\documentclass[12pt,twoside]{article}
\usepackage{amsmath}
\newcommand{\profs}{Professors Srini Devadas and Erik Demaine}
\newcommand{\subj}{6.006}
\newlength{\toppush}
\setlength{\toppush}{2\headheight}
\addtolength{\toppush}{\headsep}
\newcommand{\htitle}[3]{\noindent\vspace*{-\toppush}\newline\parbox{6.5in}
{\textit{Introduction to Algorithms: 6.006}\hfill\newline
Massachusetts Institute of Technology \hfill #3\newline
\profs\hfill Handout #1\vspace*{-.5ex}\newline
\mbox{}\hrulefill\mbox{}}\vspace*{1ex}\mbox{}\newline
\begin{center}{\Large\bf #2}\end{center}}
\newcommand{\handout}[3]{\thispagestyle{empty}
\markboth{Handout #1: #2}{Handout #1: #2}
\pagestyle{myheadings}\htitle{#1}{#2}{#3}}
\setlength{\oddsidemargin}{0pt}
\setlength{\evensidemargin}{0pt}
\setlength{\textwidth}{6.5in}
\setlength{\topmargin}{0in}
\setlength{\textheight}{8.5in}
\begin{document}
\handout{4}{Problem Set 2}{Feb 21, 2007}
\setlength{\parindent}{0pt}
\newcommand{\solution}{
\medskip
{\bf Solution:}
}
This problem set is due {\bf Thursday March 6} at {\bf 11:59PM}.

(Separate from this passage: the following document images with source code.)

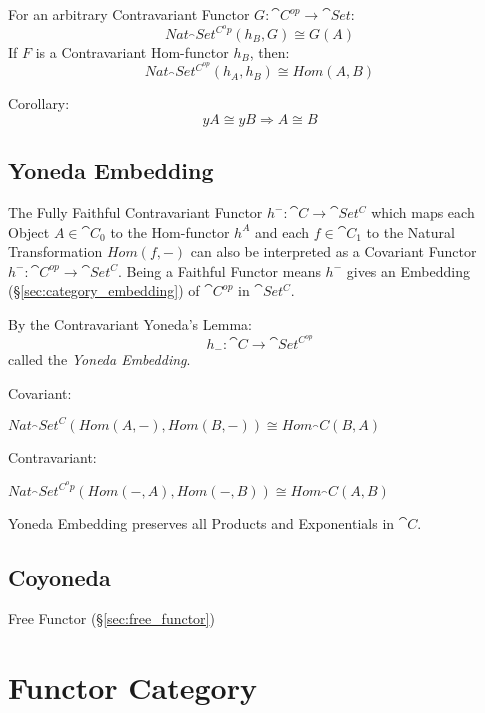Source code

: For an arbitrary Contravariant Functor $G : \cat{C}^{op} \rightarrow
\cat{Set}$:
\[
  Nat_\cat{Set^{C^op}}(h_B,G) \cong G(A)
\]
If $F$ is a Contravariant Hom-functor $h_B$, then:
\[
  Nat_\cat{Set^{C^{op}}}(h_A,h_B) \cong Hom(A,B)
\]

Corollary:
\[
  yA \cong yB \Rightarrow A \cong B
\]



\subsection{Yoneda Embedding}\label{sec:yoneda_embedding}

The Fully Faithful Contravariant Functor $h^- : \cat{C} \rightarrow
\cat{Set^C}$ which maps each Object $A \in \cat{C}_0$ to the
Hom-functor $h^A$ and each $f \in \cat{C}_1$ to the Natural
Transformation $Hom(f,-)$ can also be interpreted as a Covariant
Functor $h^- : \cat{C^{op}} \rightarrow \cat{Set^C}$. Being a
Faithful Functor means $h^-$ gives an Embedding
(\S\ref{sec:category_embedding}) of $\cat{C^{op}}$ in
$\cat{Set^C}$.

By the Contravariant Yoneda's Lemma:
\[
  h_-: \cat{C} \rightarrow \cat{Set^{C^{op}}}
\]
called the \emph{Yoneda Embedding}.

Covariant:

$Nat_\cat{Set^C}(Hom(A,-), Hom(B,-)) \cong Hom_\cat{C}(B,A)$

Contravariant:

$Nat_\cat{Set^{C^op}}(Hom(-,A), Hom(-,B)) \cong Hom_\cat{C}(A,B)$

Yoneda Embedding preserves all Products and Exponentials in
$\cat{C}$.



\subsection{Coyoneda}\label{sec:coyoneda}

Free Functor (\S\ref{sec:free_functor})



\section{Functor Category}\label{sec:functor_category}

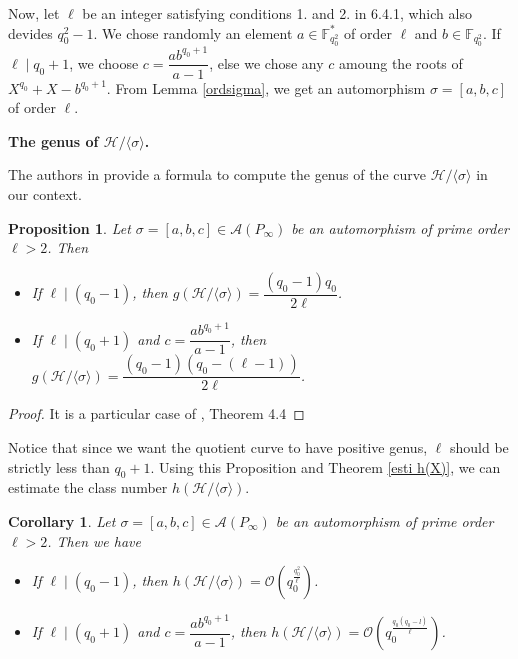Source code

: \documentclass[10pt]{article}
\newtheorem{prop1}{Proposition}[]
\newtheorem{coro1}{Corollary}[]
\newcommand{\s}{\vspace{0.3cm}}
\newcommand{\calA}{\mathcal{A}}
\newcommand{\calH}{\mathcal{H}}
\newcommand{\calO}{\mathcal{O}}
\begin{document}
Now, let $\ell$ be an integer satisfying conditions 1. and 2. in 6.4.1, which also devides $q_0^2-1$. We chose randomly an element $a \in \mathbb{F}_{q_0^2}^*$ of order $\ell$ and $b \in \mathbb{F}_{q_0^2}$. If $\ell \mid q_0+1$, we choose $c=\dfrac{ab^{q_0+1}}{a-1}$, else we chose any $c$ amoung the roots of $X^{q_0}+X-b^{q_0+1}$. From Lemma \ref{ordsigma}, we get an automorphism $\sigma = [a,b,c]$ of order $\ell$.

\s

\bf{The genus of $\calH/\langle \sigma \rangle$}. \rm 

\s

The authors in \cite{Gar} provide a formula to compute the genus of the curve $\calH/\langle \sigma \rangle$ in our context.

\s

\begin{prop1} \label{genus}
Let $\sigma = [a,b,c] \in \calA(P_{\infty})$ be an automorphism of prime order $\ell > 2$. Then 
\begin{itemize}
\item[(i)] If $\ell \mid (q_0-1)$, then $g(\calH/\langle \sigma \rangle) = \dfrac{(q_0-1)q_0}{2\ell}$.
\item[(ii)] If $\ell \mid (q_0+1)$ and $c = \dfrac{ab^{q_0+1}}{a-1}$, then $g(\calH/\langle \sigma \rangle) = \dfrac{(q_0-1)(q_0-(\ell-1))}{2\ell}$.
\end{itemize}
\end{prop1}

\s

\begin{proof}
It is a particular case of \cite{Gar}, Theorem 4.4
\end{proof}

Notice that since we want the quotient curve to have positive genus, $\ell$ should be strictly less than $q_0+1$. Using this Proposition and Theorem \ref{esti h(X)}, we can estimate the class number $h(\calH/\langle \sigma \rangle)$.

\s

\begin{coro1} \label{lastcorollary}
Let $\sigma = [a,b,c] \in \calA(P_{\infty})$ be an automorphism of prime order $\ell > 2$. Then we have 
\begin{itemize}
\item[(i)] If $\ell \mid (q_0-1)$, then $h(\calH/\langle \sigma \rangle) = \calO \left(q_0^{\frac{q_0^2}{\ell}}\right)$.
\item[(ii)] If $\ell \mid (q_0+1)$ and $c=\dfrac{ab^{q_0+1}}{a-1}$, then $h(\calH/\langle \sigma \rangle) = \calO \left(q_0^{\frac{q_0(q_0-l)}{\ell}}\right)$.
\end{itemize}
\end{coro1}
\end{document}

Solutions should be turned in through the course website in PDF form
using \LaTeX\ or scanned handwritten solutions.
A template for writing up solutions in \LaTeX\ is available on the
course website.
Remember, your goal is to communicate. Full credit will be given only
to the correct solution which is described clearly. Convoluted and
obtuse descriptions might receive low marks, even when they are
correct. Also, aim for concise solutions, as it will save you time
spent on write-ups, and also help you conceptualize the key idea of
the problem.
\medskip
\hrulefill
\medskip
Exercises are for extra practice and should not be turned in.
{\bf Exercises:}
\begin{itemize}
\item CLRS 11.2-1 (page 228)
\item CLRS 11.2-2 (page 229)
\item CLRS 11.3-1 (page 236)
\item CLRS 11.3-3 (page 236)
\item Prove that red-black trees are balanced, i.e., if a red-black tree
contains $n$ nodes, then its height is $O(\log n)$.
Red-black trees are binary search trees satisfying the following properties:
\begin{enumerate}
\item Each node is augmented with a bit signifying whether the
node is red or black.
\item If a node is red, then both of its children are black.
\item The paths from the root to any leaf contain the same number
of black nodes.
\end{enumerate}
\end{itemize}
\hrulefill
\begin{enumerate}
\item {\bf (12 points)} \texttt{select} in Binary Search Trees
Implement \texttt{select} in \texttt{bstselect.py}. \texttt{select}
takes an index, and returns the element at that index, as if the BST
were an array. \texttt{select} is essentially the inverse of
\texttt{rank}, which took a key and returned the number of elements
smaller than or equal to that key. The index for \texttt{select} should be
1-based (not 0-based like Python often uses).
Download \texttt{ps2-bst.zip}. Read \texttt{test-bst.py} to
clarify how \texttt{select} should work. Put your code in
\texttt{bstselect.py} until \texttt{test-bst.py} works. Be sure to
comment your code, explaining your algorithm.
Submit \texttt{bstselect.py} to the class website.
\item {\bf (10 points)} Amortization
You are given an $m$-bit binary counter, where the rightmost bit is
the ``$1$'s'' digit, the next bit is the ``$2$'s'' digit, the next bit
is the ``$4$'s'' digit, and so on, up to the ``$2^{m-1}$'s''
digit. The function \texttt{increment} adds $1$ to the counter,
carrying when appropriate.
Assuming that the counter starts at $0$, prove that increment takes
$O(1)$ amortized time. In other words, show that after $n$ operations,
the total amount of time spent is $O(n)$. For simplicity, assume
that the only operation that takes any time is flipping a bit in
the counter.
\item {\bf (12 points)} Collision resolution
For parts (a) through (c), assume simple uniform hashing.
\begin{enumerate}
\item {\bf (3 points)} Consider a hash table with $m$ slots that uses
chaining for collision resolution. The table is initially empty.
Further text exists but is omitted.